Think about it. The government can, through cabinet decision, exempt or not exempt, with or without conditions, any product or class. That is a concern to me because it is so broad and so fundamental. How would anyone understand the scope or intent of this bill unless they knew what was covered? To me, this is a serious flaw in the bill and I hope the committee is going to look at it.
However, let me put on the record some of my thoughts with regard to the bill overall. First, as we know, Bill C-6 is the latest effort with regard to a bill from the last Parliament: Bill C-52. Bill C-52 had a companion bill, Bill C-51, which had to do with natural health products. I know hon. members learned an awful lot about that from the lobby and their constituents, because there are millions of people who rely on the availability of natural health products. Their argument is not whether there are proven health benefits; the fact is that they want the choice, they are comfortable with it, and as long as those products are safe they should be available.
So I am rising to remind all the nice people who have written to me over the last months and in the last Parliament and asked me to help in doing something about this that I am going to stay involved in this bill. I will support it to go to committee. However, I do want to make it crystal clear to all Canadians that there will be no implications with regard to natural health products in regard to Bill C-6. I expect there is going to be another bill coming to deal with natural health products, to the extent that there were two companion bills in the last Parliament. I certainly do expect that to happen and we will have to be very vigilant at that time.
Bill C-6, respecting the safety of consumer products, is referred to as the Canada Consumer Product Safety Act. Thus, members will often be referring to it as the CCPSA. It is very similar to Bill C-52 from the last Parliament. Bill C-52 did pass at second reading and was referred to committee. However, it died on the order paper because of the dissolution of Parliament and the call of the 40th general election.
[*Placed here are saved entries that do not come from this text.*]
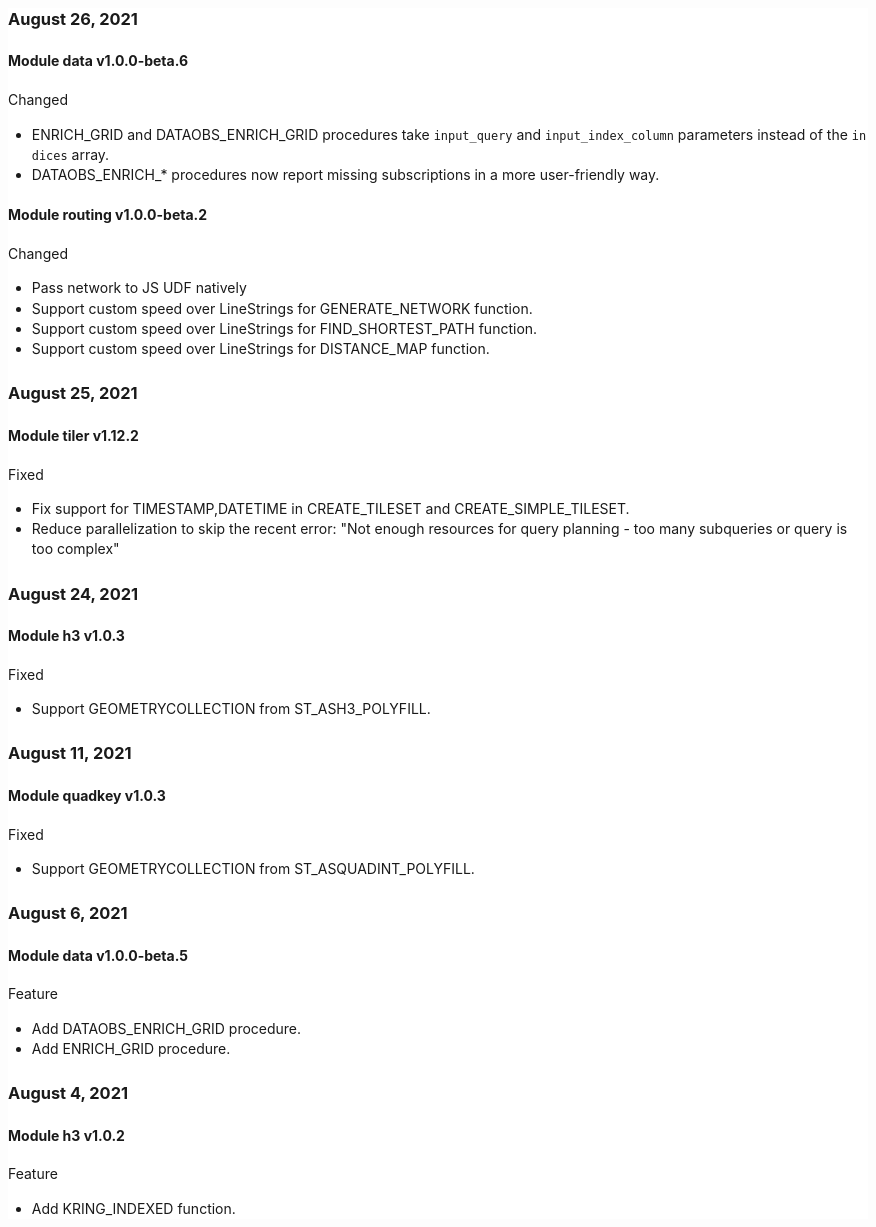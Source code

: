 ### August 26, 2021

#### Module data v1.0.0-beta.6

Changed
- ENRICH_GRID and DATAOBS_ENRICH_GRID procedures take `input_query` and `input_index_column` parameters instead of the `indices` array.
- DATAOBS_ENRICH_* procedures now report missing subscriptions in a more user-friendly way.

#### Module routing v1.0.0-beta.2

Changed
- Pass network to JS UDF natively
- Support custom speed over LineStrings for GENERATE_NETWORK function.
- Support custom speed over LineStrings for FIND_SHORTEST_PATH function.
- Support custom speed over LineStrings for DISTANCE_MAP function.

### August 25, 2021

#### Module tiler v1.12.2

Fixed
- Fix support for TIMESTAMP,DATETIME in CREATE_TILESET and CREATE_SIMPLE_TILESET.
- Reduce parallelization to skip the recent error: "Not enough resources for query planning - too many subqueries or query is too complex"

### August 24, 2021

#### Module h3 v1.0.3

Fixed
- Support GEOMETRYCOLLECTION from ST_ASH3_POLYFILL.

### August 11, 2021

#### Module quadkey v1.0.3

Fixed
- Support GEOMETRYCOLLECTION from ST_ASQUADINT_POLYFILL.

### August 6, 2021

#### Module data v1.0.0-beta.5

Feature
- Add DATAOBS_ENRICH_GRID procedure.
- Add ENRICH_GRID procedure.

### August 4, 2021

#### Module h3 v1.0.2

Feature
- Add KRING_INDEXED function.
To remind members of what Bill C-6 is doing, it is repealing and replacing part I of the current Hazardous Products Act. It is creating a new system to regulate consumer products that pose or might reasonably be expected to pose a danger to human health and safety. I do not think anybody is going to argue about the necessity.
Specifically, the bill has a number of key impacts. First, it prohibits the sale, manufacture, import and advertising of certain listed products and provides for testing and evaluation of consumer products. Second, it makes it mandatory for manufacturers, importers and sellers of consumer products to report dangerous incidents associated with these products to the Minister of Health. It also obliges manufacturers, importers and sellers of consumer products to report product or labelling defects that result, might result, or are reasonably expected to result in death or serious adverse health impacts, including serious injury, and report that to the Minister of Health.
It requires the same group to report recalls of consumer products initiated by governments and government institutions in Canada or elsewhere to the Minister of Health. It provides for the inspection and seizure of consumer products for the purpose of verifying compliance or non-compliance with the bill's provisions.
It empowers the federal government to institute interim and permanent recalls of products that pose or might reasonably be expected to pose a danger to human health and safety, and it establishes both criminal and administrative penalties for those who violate the CCPSA or orders made under it.
Under the current act, the Hazardous Products Act, if a consumer product that is not regulated or prohibited poses a health or safety risk, it is up to the industry to voluntarily issue and manage a product recall. So it is a voluntary system of sorts. It is not as robust, obviously, as Bill C-6 is proposing to be. The federal government is limited to issuing only a public warning in that regard under the current legislation.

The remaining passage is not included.